Now, many opponents of ID assume that these concessions are just tactical maneuvers, aimed at narrowing the wedge for penetration, so that the whole catechism of Creation Science can follow. And, for sure, some fundamentalists -- the aforementioned “troglodytes” -- must look at it that way. Indeed, according to the Discovery Institute’s own “Wedge Document,” this is the rationale used in seeking donations from genuinely anti-science forces in society. Certainly, the fact that the Institute funds no genuine research, concentrating almost solely on “culture war” battles, would seem to reinforce this point.
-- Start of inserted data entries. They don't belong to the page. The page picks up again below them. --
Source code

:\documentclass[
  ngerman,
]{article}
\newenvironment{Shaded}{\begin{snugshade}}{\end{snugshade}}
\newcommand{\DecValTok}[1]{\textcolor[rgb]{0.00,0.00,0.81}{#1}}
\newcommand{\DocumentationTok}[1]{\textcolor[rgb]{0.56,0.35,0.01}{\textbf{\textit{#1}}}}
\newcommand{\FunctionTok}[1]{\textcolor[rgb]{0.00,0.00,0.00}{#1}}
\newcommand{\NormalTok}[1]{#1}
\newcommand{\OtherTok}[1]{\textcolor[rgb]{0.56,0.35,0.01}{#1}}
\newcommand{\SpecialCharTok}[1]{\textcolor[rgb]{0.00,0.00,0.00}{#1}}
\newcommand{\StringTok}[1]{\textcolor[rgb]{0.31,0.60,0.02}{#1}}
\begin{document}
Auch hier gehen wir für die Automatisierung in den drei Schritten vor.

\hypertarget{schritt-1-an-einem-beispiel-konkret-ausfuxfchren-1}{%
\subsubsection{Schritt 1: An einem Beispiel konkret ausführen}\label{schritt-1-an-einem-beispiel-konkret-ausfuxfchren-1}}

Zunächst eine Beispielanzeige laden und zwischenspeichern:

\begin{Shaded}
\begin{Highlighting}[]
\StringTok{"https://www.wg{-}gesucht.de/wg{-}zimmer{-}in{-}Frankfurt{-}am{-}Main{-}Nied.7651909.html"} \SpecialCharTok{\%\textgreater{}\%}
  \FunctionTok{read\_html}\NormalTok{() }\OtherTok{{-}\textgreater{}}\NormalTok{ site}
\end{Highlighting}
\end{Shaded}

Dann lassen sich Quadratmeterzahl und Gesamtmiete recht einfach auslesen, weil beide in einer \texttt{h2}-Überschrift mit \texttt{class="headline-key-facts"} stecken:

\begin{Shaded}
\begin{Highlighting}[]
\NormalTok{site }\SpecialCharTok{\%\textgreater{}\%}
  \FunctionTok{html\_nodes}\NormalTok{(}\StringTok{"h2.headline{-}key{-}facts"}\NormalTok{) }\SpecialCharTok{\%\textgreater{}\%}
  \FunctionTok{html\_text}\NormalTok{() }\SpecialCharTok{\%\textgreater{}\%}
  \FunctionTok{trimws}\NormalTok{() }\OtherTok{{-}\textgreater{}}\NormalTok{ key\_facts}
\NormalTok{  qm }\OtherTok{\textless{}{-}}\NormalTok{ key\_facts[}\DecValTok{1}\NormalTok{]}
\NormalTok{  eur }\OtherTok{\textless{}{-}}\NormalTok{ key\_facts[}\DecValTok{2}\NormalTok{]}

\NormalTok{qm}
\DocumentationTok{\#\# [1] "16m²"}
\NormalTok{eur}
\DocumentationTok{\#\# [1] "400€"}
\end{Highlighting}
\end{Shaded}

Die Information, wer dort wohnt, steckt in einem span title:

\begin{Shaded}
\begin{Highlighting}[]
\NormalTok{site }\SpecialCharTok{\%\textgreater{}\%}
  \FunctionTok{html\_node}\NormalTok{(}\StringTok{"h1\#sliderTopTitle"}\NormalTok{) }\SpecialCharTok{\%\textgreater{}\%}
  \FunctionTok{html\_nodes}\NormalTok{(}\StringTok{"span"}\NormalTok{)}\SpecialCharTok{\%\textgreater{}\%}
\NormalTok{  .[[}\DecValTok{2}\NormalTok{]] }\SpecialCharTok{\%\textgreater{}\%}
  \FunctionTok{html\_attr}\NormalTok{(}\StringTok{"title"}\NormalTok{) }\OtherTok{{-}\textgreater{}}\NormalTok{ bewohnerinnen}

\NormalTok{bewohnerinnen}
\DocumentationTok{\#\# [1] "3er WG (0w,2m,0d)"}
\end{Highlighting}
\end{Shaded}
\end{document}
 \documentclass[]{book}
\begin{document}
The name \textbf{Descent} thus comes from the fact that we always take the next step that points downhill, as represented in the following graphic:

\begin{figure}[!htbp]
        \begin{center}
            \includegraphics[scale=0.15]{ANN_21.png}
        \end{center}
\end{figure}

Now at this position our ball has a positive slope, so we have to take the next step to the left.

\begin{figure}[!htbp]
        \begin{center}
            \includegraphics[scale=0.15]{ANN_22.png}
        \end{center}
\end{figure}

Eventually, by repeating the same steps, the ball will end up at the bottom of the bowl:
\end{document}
Still, it is wrong not to acknowledge genuine change on the other side, even when it is surficial and hypocritical. It is always a mistake not to study your adversaries, especially when they show signs of real adaptability. *
By dropping a whole slew of hopeless battles and useless baggage -- shifting their focus and concentrating on a few narrow points -- specifically, the problem of ex nihilio biochemical evolution of a fully complex ancestral cell -- the newly reconfigured ID movement showed some of the resiliency and adaptability that social conservatives have notably displayed in many other areas. (e.g. count how many politicians who once fought against Martin Luther King now display big portraits of him in their offices!)
An adaptability that liberals and scientists appear, sometimes, to sorely lack.
Indeed -- and alas -- many seem unable even to recognize the need.
* (Indeed, are the Enlightenment forces missing an opportunity to strike a powerful public relations coup? Suppose we were to seem forthcoming by explicitly congratulating the ID crowd for this suite of concessions. It might be possible to drive a wedge into their movement, for a change, and/or permanently lock the concessions in place! At minimum, it could force the Discovery Institute to backpedal and choose. Either they withdraw the concesions having to do with the vastness of time, in order to protect their base, or they must sacrifice their most hardcore supporters, in order to seem modern. This is the kind of "have you stopped beating your wife?" dilemma that is used by their side all the time. What poetic justice to turn it around, exposing hypocrisy at its source.)